When you find the line with "all copies or" among the records below, reproduce it and each line after it exactly, ending with the line with "FITNESS FOR A PARTICULAR PURPOSE AND".

(Stored items from a collection)
:::

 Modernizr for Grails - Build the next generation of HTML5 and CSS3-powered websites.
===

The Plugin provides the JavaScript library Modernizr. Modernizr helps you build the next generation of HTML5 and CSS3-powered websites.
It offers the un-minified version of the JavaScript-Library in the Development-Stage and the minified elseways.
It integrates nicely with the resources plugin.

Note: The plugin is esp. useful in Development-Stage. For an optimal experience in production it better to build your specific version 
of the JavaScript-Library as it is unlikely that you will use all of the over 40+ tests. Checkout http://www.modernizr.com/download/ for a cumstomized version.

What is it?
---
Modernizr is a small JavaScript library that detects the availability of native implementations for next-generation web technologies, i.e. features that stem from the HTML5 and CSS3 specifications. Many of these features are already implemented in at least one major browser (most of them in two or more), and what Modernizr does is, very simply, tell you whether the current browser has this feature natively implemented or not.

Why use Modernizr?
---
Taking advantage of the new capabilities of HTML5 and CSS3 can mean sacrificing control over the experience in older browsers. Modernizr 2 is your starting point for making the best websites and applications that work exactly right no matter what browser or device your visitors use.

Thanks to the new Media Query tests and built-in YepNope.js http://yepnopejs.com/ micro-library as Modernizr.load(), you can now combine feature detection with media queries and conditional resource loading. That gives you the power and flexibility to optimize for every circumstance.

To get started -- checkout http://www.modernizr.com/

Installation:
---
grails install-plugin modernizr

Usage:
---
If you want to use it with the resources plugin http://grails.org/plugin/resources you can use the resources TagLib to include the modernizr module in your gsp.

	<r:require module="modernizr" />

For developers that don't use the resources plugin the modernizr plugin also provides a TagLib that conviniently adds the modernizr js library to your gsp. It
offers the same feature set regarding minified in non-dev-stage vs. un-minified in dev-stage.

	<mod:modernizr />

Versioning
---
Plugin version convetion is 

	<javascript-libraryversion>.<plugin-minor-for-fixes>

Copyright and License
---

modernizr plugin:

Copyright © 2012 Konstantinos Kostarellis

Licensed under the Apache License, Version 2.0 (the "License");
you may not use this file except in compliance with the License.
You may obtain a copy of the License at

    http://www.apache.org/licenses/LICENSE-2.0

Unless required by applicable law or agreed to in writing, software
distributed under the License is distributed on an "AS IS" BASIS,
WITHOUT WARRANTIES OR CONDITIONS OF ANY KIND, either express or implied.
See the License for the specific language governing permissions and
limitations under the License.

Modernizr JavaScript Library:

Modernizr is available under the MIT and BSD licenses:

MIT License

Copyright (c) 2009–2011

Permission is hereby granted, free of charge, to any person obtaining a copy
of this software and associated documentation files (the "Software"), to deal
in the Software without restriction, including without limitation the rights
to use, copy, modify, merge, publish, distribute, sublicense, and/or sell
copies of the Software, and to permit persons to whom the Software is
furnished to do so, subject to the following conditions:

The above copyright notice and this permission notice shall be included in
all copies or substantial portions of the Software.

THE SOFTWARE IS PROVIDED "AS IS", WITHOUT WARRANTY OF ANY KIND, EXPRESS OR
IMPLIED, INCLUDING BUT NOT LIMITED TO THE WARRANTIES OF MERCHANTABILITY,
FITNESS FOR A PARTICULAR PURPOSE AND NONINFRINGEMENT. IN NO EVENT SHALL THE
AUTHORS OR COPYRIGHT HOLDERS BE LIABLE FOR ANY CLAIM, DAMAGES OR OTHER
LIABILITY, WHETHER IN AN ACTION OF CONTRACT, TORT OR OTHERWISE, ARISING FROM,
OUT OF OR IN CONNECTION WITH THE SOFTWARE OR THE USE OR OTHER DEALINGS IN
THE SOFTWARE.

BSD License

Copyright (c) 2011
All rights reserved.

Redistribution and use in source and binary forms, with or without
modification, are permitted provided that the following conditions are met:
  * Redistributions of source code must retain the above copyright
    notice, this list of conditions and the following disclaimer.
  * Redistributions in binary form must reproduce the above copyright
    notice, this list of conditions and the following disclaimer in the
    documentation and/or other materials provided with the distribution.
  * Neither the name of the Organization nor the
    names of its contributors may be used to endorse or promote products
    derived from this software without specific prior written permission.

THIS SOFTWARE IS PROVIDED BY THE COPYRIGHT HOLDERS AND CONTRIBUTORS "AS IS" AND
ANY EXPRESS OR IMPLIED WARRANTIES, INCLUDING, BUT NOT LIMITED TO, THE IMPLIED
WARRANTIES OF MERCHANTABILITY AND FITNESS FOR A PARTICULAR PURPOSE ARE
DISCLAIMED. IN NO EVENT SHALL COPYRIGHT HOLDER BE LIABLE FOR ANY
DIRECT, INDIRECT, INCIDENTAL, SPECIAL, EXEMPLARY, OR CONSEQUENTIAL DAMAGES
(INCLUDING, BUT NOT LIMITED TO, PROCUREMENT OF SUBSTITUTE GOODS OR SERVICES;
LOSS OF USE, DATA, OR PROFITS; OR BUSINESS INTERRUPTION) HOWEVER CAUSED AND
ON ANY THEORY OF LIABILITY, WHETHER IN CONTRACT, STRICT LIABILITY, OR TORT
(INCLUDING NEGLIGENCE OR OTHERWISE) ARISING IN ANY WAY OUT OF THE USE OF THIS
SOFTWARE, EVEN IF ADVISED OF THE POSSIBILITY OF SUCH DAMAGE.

:::

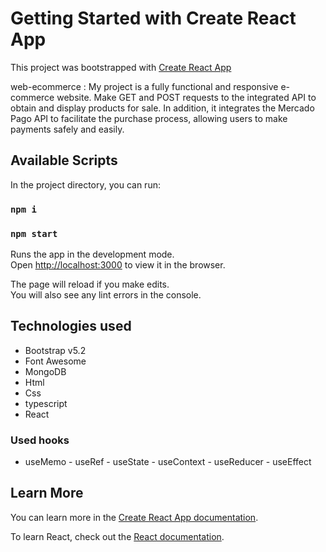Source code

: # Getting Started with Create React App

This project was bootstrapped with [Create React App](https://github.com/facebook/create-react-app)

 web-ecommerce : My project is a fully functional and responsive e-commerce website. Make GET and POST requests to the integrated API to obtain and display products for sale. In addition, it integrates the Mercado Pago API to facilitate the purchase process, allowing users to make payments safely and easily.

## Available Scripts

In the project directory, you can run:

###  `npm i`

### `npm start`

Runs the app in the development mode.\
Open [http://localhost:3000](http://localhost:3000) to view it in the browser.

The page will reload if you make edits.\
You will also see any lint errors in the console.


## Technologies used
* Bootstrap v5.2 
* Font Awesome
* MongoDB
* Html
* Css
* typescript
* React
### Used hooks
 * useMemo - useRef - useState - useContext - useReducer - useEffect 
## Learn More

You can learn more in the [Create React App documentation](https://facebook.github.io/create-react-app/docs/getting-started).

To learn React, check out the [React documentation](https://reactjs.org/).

:::

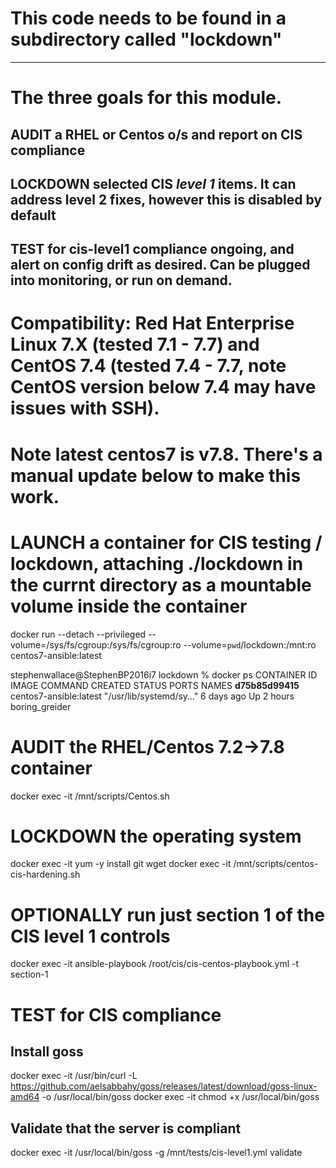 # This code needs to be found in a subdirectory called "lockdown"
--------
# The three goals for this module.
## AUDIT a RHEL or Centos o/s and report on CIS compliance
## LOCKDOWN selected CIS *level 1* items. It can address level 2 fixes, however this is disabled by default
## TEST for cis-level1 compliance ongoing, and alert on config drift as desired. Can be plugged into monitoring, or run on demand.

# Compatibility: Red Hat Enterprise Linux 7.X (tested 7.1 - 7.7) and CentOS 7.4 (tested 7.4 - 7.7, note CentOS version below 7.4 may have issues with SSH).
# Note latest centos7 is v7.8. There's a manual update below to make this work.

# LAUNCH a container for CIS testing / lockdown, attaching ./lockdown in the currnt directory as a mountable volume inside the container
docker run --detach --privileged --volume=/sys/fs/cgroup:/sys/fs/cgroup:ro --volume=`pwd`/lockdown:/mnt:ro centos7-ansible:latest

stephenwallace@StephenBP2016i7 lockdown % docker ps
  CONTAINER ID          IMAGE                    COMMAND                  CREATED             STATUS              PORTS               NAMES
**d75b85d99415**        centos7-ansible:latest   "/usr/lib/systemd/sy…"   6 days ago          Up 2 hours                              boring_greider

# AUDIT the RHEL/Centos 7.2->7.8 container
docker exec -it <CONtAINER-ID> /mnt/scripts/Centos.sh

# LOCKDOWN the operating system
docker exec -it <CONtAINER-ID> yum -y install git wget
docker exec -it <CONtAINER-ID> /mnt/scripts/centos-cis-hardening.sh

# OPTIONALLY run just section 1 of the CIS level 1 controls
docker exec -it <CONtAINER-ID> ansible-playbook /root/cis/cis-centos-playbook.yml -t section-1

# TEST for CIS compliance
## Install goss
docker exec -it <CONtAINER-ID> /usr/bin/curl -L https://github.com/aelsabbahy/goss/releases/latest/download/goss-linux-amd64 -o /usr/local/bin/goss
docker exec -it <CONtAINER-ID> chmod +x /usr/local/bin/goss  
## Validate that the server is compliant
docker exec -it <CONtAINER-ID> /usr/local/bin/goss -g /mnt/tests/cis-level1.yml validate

:::

• _ANSWER FOR THIS EXERCISE_:
all copies or substantial portions of the Software.

THE SOFTWARE IS PROVIDED "AS IS", WITHOUT WARRANTY OF ANY KIND, EXPRESS OR
IMPLIED, INCLUDING BUT NOT LIMITED TO THE WARRANTIES OF MERCHANTABILITY,
FITNESS FOR A PARTICULAR PURPOSE AND NONINFRINGEMENT. IN NO EVENT SHALL THE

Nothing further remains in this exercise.